## TASK GOAL
Where a line in the records below includes "console", pull that line out.
===== DATA RECORDS
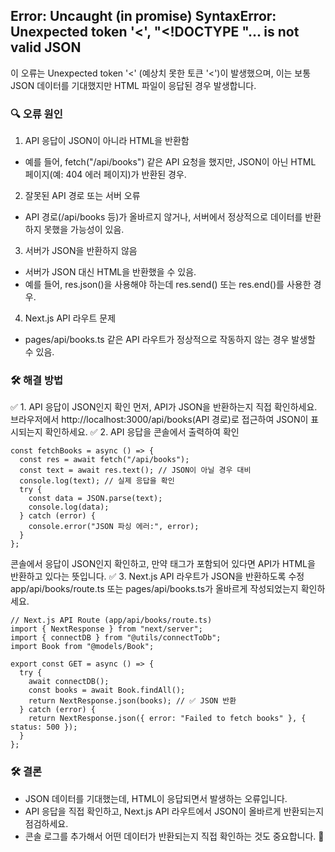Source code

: ## Error: Uncaught (in promise) SyntaxError: Unexpected token '<', "<!DOCTYPE "... is not valid JSON


이 오류는 Unexpected token '<' (예상치 못한 토큰 '<')이 발생했으며, 이는 보통 JSON 데이터를 기대했지만 HTML 파일이 응답된 경우 발생합니다.

### 🔍 오류 원인
1. API 응답이 JSON이 아니라 HTML을 반환함
- 예를 들어, fetch("/api/books") 같은 API 요청을 했지만, JSON이 아닌 HTML 페이지(예: 404 에러 페이지)가 반환된 경우.

2. 잘못된 API 경로 또는 서버 오류
- API 경로(/api/books 등)가 올바르지 않거나, 서버에서 정상적으로 데이터를 반환하지 못했을 가능성이 있음.

3. 서버가 JSON을 반환하지 않음
- 서버가 JSON 대신 HTML을 반환했을 수 있음.
- 예를 들어, res.json()을 사용해야 하는데 res.send() 또는 res.end()를 사용한 경우.

4. Next.js API 라우트 문제
- pages/api/books.ts 같은 API 라우트가 정상적으로 작동하지 않는 경우 발생할 수 있음.


### 🛠 해결 방법
✅ 1. API 응답이 JSON인지 확인
먼저, API가 JSON을 반환하는지 직접 확인하세요.
브라우저에서 http://localhost:3000/api/books(API 경로)로 접근하여 JSON이 표시되는지 확인하세요.
✅ 2. API 응답을 콘솔에서 출력하여 확인
```tsx
const fetchBooks = async () => {
  const res = await fetch("/api/books");
  const text = await res.text(); // JSON이 아닐 경우 대비
  console.log(text); // 실제 응답을 확인
  try {
    const data = JSON.parse(text);
    console.log(data);
  } catch (error) {
    console.error("JSON 파싱 에러:", error);
  }
};
```
콘솔에서 응답이 JSON인지 확인하고, 만약 <html> 태그가 포함되어 있다면 API가 HTML을 반환하고 있다는 뜻입니다.
✅ 3. Next.js API 라우트가 JSON을 반환하도록 수정
app/api/books/route.ts 또는 pages/api/books.ts가 올바르게 작성되었는지 확인하세요.
```tsx
// Next.js API Route (app/api/books/route.ts)
import { NextResponse } from "next/server";
import { connectDB } from "@utils/connectToDb";
import Book from "@models/Book";

export const GET = async () => {
  try {
    await connectDB();
    const books = await Book.findAll();
    return NextResponse.json(books); // ✅ JSON 반환
  } catch (error) {
    return NextResponse.json({ error: "Failed to fetch books" }, { status: 500 });
  }
};
```
### 🛠 결론
- JSON 데이터를 기대했는데, HTML이 응답되면서 발생하는 오류입니다.
- API 응답을 직접 확인하고, Next.js API 라우트에서 JSON이 올바르게 반환되는지 점검하세요.
- 콘솔 로그를 추가해서 어떤 데이터가 반환되는지 직접 확인하는 것도 중요합니다. 🚀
==========
## ANSWER SECTION
  console.log(text); // 실제 응답을 확인
    console.log(data);
    console.error("JSON 파싱 에러:", error);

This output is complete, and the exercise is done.